[Dataset entries]
•••
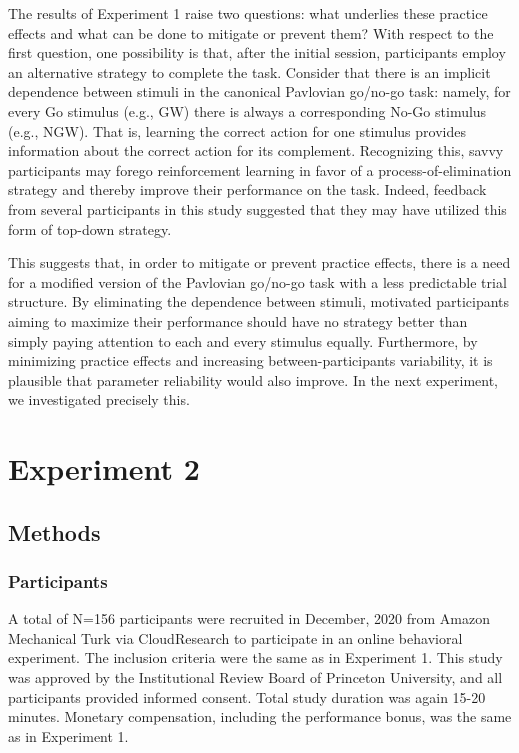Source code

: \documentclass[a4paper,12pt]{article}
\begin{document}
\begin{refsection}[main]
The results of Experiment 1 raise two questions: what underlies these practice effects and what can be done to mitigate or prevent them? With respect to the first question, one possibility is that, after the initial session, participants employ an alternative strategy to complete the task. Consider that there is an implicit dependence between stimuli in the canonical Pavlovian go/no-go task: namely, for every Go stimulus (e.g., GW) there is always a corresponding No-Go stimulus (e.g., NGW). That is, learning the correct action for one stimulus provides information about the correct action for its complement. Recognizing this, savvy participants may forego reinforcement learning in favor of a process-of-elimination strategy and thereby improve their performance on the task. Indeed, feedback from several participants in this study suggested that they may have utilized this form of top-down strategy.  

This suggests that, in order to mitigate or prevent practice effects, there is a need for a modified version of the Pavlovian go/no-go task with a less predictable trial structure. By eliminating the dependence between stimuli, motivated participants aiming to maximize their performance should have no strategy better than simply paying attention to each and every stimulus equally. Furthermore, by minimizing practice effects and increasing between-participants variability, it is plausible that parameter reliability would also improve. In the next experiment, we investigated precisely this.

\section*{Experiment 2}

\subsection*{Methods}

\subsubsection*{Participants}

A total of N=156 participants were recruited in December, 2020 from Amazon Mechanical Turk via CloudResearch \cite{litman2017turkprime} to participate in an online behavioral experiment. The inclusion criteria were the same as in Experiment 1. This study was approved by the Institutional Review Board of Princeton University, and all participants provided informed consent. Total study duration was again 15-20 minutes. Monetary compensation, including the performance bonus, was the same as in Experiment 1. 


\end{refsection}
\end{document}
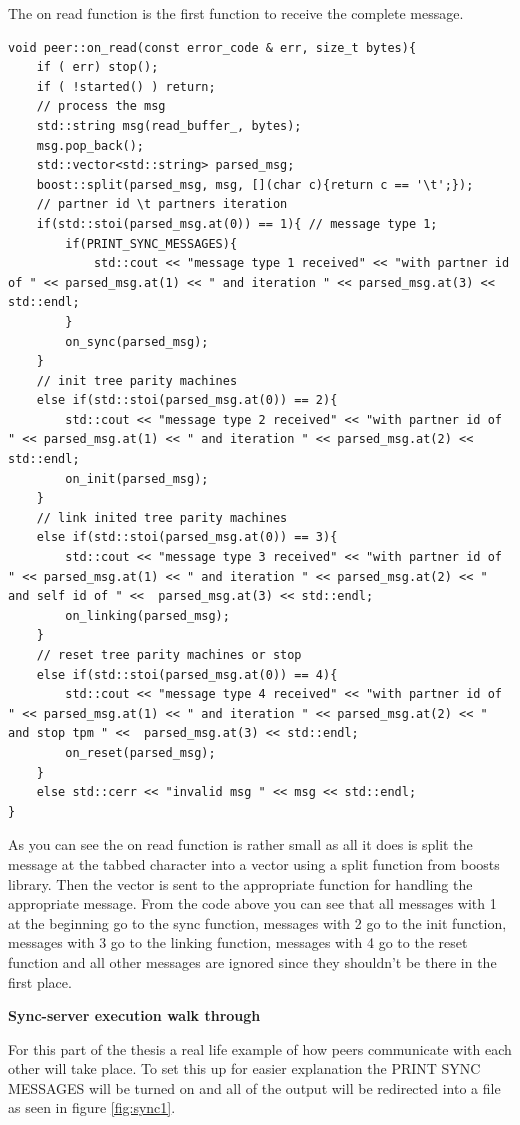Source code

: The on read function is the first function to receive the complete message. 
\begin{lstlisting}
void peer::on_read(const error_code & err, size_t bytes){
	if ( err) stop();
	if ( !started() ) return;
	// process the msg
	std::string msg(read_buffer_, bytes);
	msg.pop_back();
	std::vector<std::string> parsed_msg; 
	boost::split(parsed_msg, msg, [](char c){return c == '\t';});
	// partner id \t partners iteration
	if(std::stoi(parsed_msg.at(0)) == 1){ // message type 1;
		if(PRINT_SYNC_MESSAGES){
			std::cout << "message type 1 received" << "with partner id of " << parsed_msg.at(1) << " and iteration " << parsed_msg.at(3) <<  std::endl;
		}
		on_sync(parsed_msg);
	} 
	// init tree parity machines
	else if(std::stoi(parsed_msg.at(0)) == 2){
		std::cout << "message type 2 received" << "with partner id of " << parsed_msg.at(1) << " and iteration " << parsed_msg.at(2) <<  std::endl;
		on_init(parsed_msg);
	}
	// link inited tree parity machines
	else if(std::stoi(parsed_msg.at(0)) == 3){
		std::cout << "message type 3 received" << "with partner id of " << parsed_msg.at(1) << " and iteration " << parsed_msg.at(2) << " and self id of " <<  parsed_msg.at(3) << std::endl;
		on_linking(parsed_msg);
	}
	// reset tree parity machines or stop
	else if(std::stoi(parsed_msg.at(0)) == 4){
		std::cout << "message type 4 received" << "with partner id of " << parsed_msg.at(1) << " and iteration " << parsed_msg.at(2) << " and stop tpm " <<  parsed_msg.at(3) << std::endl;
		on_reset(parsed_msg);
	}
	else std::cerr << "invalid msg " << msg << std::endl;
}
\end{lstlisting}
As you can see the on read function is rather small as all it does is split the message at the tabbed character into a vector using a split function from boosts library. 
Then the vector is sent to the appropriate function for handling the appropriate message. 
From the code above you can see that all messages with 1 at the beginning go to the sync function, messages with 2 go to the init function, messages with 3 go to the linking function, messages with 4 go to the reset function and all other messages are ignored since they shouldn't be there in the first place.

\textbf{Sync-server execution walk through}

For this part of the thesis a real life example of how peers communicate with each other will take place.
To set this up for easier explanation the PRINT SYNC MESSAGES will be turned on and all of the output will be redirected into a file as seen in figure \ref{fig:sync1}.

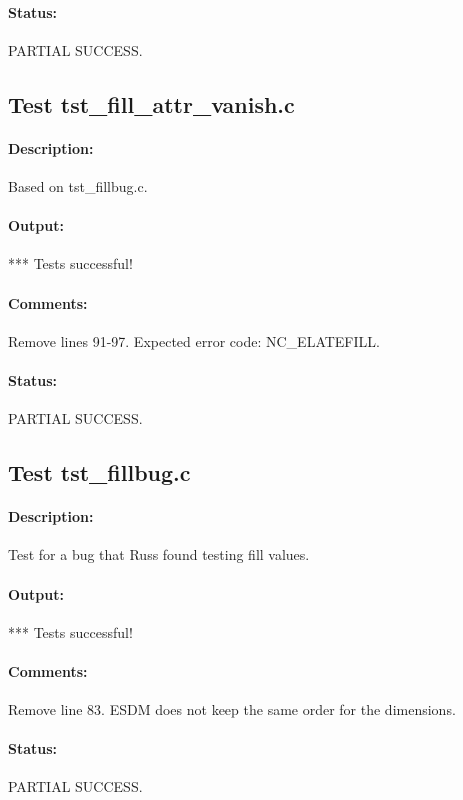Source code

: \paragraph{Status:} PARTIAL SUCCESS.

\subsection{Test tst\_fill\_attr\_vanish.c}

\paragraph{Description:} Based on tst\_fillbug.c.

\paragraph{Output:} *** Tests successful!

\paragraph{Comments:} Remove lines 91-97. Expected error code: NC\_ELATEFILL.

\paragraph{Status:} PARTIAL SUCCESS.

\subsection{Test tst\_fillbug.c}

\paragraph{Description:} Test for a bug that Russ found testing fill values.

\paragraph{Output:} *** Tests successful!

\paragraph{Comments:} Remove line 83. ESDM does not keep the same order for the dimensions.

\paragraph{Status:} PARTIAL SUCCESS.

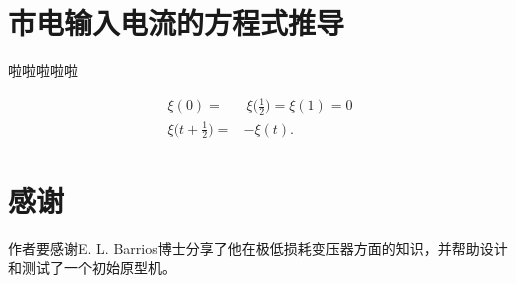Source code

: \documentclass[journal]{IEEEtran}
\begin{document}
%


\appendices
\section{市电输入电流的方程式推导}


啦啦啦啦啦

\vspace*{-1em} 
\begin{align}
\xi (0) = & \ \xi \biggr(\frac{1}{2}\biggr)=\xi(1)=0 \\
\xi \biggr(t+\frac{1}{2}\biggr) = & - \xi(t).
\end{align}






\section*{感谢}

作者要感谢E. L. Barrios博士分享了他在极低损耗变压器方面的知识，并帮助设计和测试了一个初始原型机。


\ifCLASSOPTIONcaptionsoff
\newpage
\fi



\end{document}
•••
_TASK REQUIREMENTS_. Search the entries for the string "other" and collect each line that has it.

_OUTPUT FOR THIS EXERCISE_.
From the code above you can see that all messages with 1 at the beginning go to the sync function, messages with 2 go to the init function, messages with 3 go to the linking function, messages with 4 go to the reset function and all other messages are ignored since they shouldn't be there in the first place.
For this part of the thesis a real life example of how peers communicate with each other will take place.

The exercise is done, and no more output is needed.